Split Sentences and Parole Ineligibility (Part 2)

by | Aug 14, 2020 | Blog, Criminal Law, Monmouth County, New Jersey, Ocean County

Judge Vernoia continued in relevant part: The enumerated sentencing alternatives listed in N.J.S.A. 2C:43-2(b) must be applied “except as provided in subsection (a),” and subsection (a) includes a more general exception. N.J.S.A. 2C:43-2(a) requires sentencing in accordance with the seven enumerated sentencing alternatives, “except as otherwise provided by” the Criminal Code. In other words, the enumerated sentencing alternatives are authorized and must be employed in sentencing unless the Criminal Code provides otherwise.

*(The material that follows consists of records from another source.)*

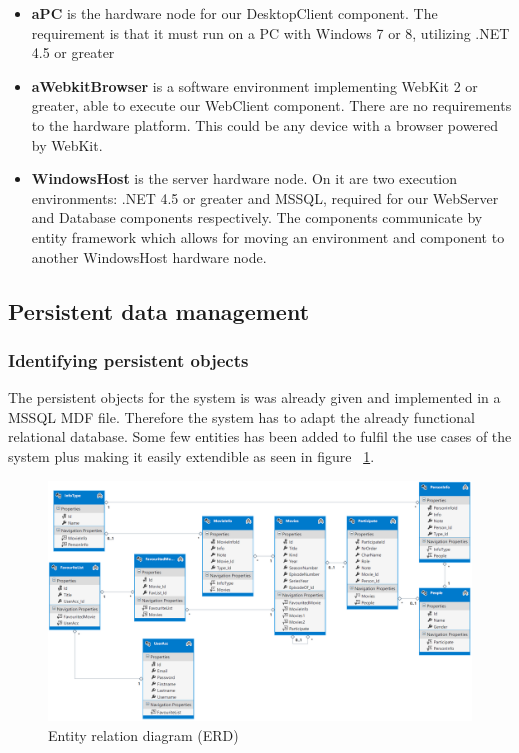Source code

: \begin{itemize}
\item \textbf{aPC} is the hardware node for our DesktopClient component. The requirement is that it must run on a PC with Windows 7 or 8, utilizing .NET 4.5 or greater
\item \textbf{aWebkitBrowser} is a software environment implementing WebKit 2 or greater, able to execute our WebClient component. There are no requirements to the hardware platform. This could be any device with a browser powered by WebKit.
\item \textbf{WindowsHost} is the server hardware node. On it are two execution environments: .NET 4.5 or greater and MSSQL, required for our WebServer and Database components respectively. The components communicate by entity framework which allows for moving an environment and component to another WindowsHost hardware node.
\end{itemize}

\subsection{Persistent data management}
\subsubsection{Identifying persistent objects}
The persistent objects for the system is was already given and implemented in a MSSQL MDF file. Therefore the system has to adapt the already functional relational database. Some few entities has been added to fulfil the use cases of the system plus making it easily extendible as seen in figure ~\ref{fig:ER Diagram}.

\begin{figure}[H]
\includegraphics[width=\linewidth]{img/SDD/ER.png}
\caption{Entity relation diagram (ERD)}
\label{fig:ER Diagram}
\end{figure}

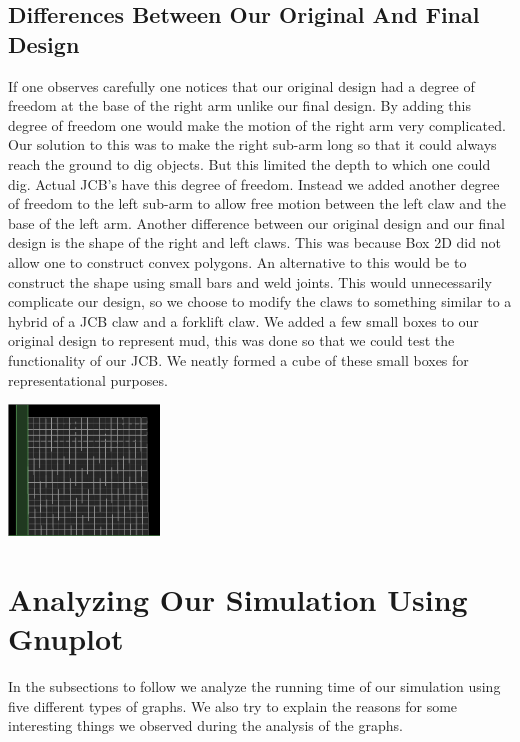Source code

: \documentclass[11pt]{article}
\begin{document}
	\subsection{Differences Between Our Original And Final Design}
	If one observes carefully one notices that our original design had a degree of freedom at the base of the right arm unlike our final design. By adding this degree of freedom one would make the motion of the right arm very complicated. Our solution to this was to make the right sub-arm long so that it could always reach the ground to dig objects. But this limited the depth to which one could dig. Actual JCB's have this degree of freedom\cite{youtube}.
Instead we added another degree of freedom to the left sub-arm to allow free motion between the left claw and the base of the left arm.\newline
	Another difference between our original design and our final design is the shape of the right and left claws. This was because Box 2D did not allow one to construct convex polygons. An alternative to this would be to construct the shape using small bars and weld joints. This would unnecessarily complicate our design, so we choose to modify the claws to something similar to a hybrid of a JCB claw and a forklift claw\cite{wiki}.\newline
	 We added a few small boxes to our original design to represent mud, this was done so that we could test the functionality of our JCB. We neatly formed a cube of these small boxes for representational purposes.
	\begin{center}\includegraphics[height=3.5cm]{Boxes.png}\end{center}
\section{Analyzing Our Simulation Using Gnuplot}
	In the subsections to follow we analyze the running time of our simulation using five different types of graphs. We also try to explain the reasons for some interesting things we observed during the analysis of the graphs. 
\end{document}
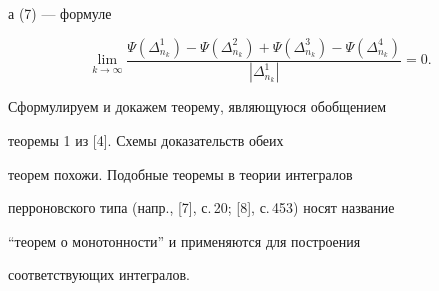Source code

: а (7) --- формуле


\begin{equation}


\lim\limits_{k \to \infty}\displaystyle\frac


{\Psi(\Delta_{n_k}^{1})-\Psi(\Delta_{n_k}^{2})


+\Psi(\Delta_{n_k}^{3})-\Psi(\Delta_{n_k}^{4})}


{|\Delta_{n_k}^{1}|}=0. 


\end{equation}





Сформулируем и докажем теорему, являющуюся обобщением


теоремы 1 из [4]. Схемы доказательств обеих


теорем похожи. Подобные теоремы в теории интегралов 


перроновского типа (напр., [7], с.\,20; [8], с.\,453) носят название 


``теорем о монотонности'' и применяются для построения 


соответствующих интегралов.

As we have explained, defendant was sentenced in exacting compliance with N.J.S.A. 2C:43-2(b)(2)’s plain language, and the Criminal Code does not “otherwise provide” that a split sentence cannot include a period of parole ineligibility. Indeed, defendant does not identify any statutory provision barring imposition of a period of parole ineligibility on the term of imprisonment imposed as part of a split sentence. Again, if the Legislature intended to prohibit a split sentence that included a term of imprisonment subject to a mandatory period of parole ineligibility, it would have “otherwise provided” for such an exception in the Criminal Code. It did not, and we cannot find or rely upon that which is not there. 

In Rodriguez, the Court determined an intermittent custodial sentence imposed pursuant to subsection (b)(7) of N.J.S.A. 2C:43-2 was not an authorized sentence of imprisonment for a conviction under N.J.S.A. 2C:40-26(c). The Court discussed the differences between an intermittent sentence of imprisonment and a sentence of imprisonment subject to a period of parole ineligibility, and it found service of an intermittent sentence under N.J.S.A. 2C:43-3(b)(7) is inconsistent with, and does not meet the requirements of, the period of parole ineligibility mandated under N.J.S.A. 2C:40-26(c). Id. at 114-19. We have similarly held a sentence that is inconsistent with service of a mandatory period of parole ineligibility is an unauthorized and illegal sentence.

The Legislature has great latitude in fixing harsh sentencing ranges. It is unlikely that it would “shock the judicial conscious” if it one day further harshens the punishment for this offense by making it a third-degree crime with a maximum five-year sentence and a period of parole ineligibility.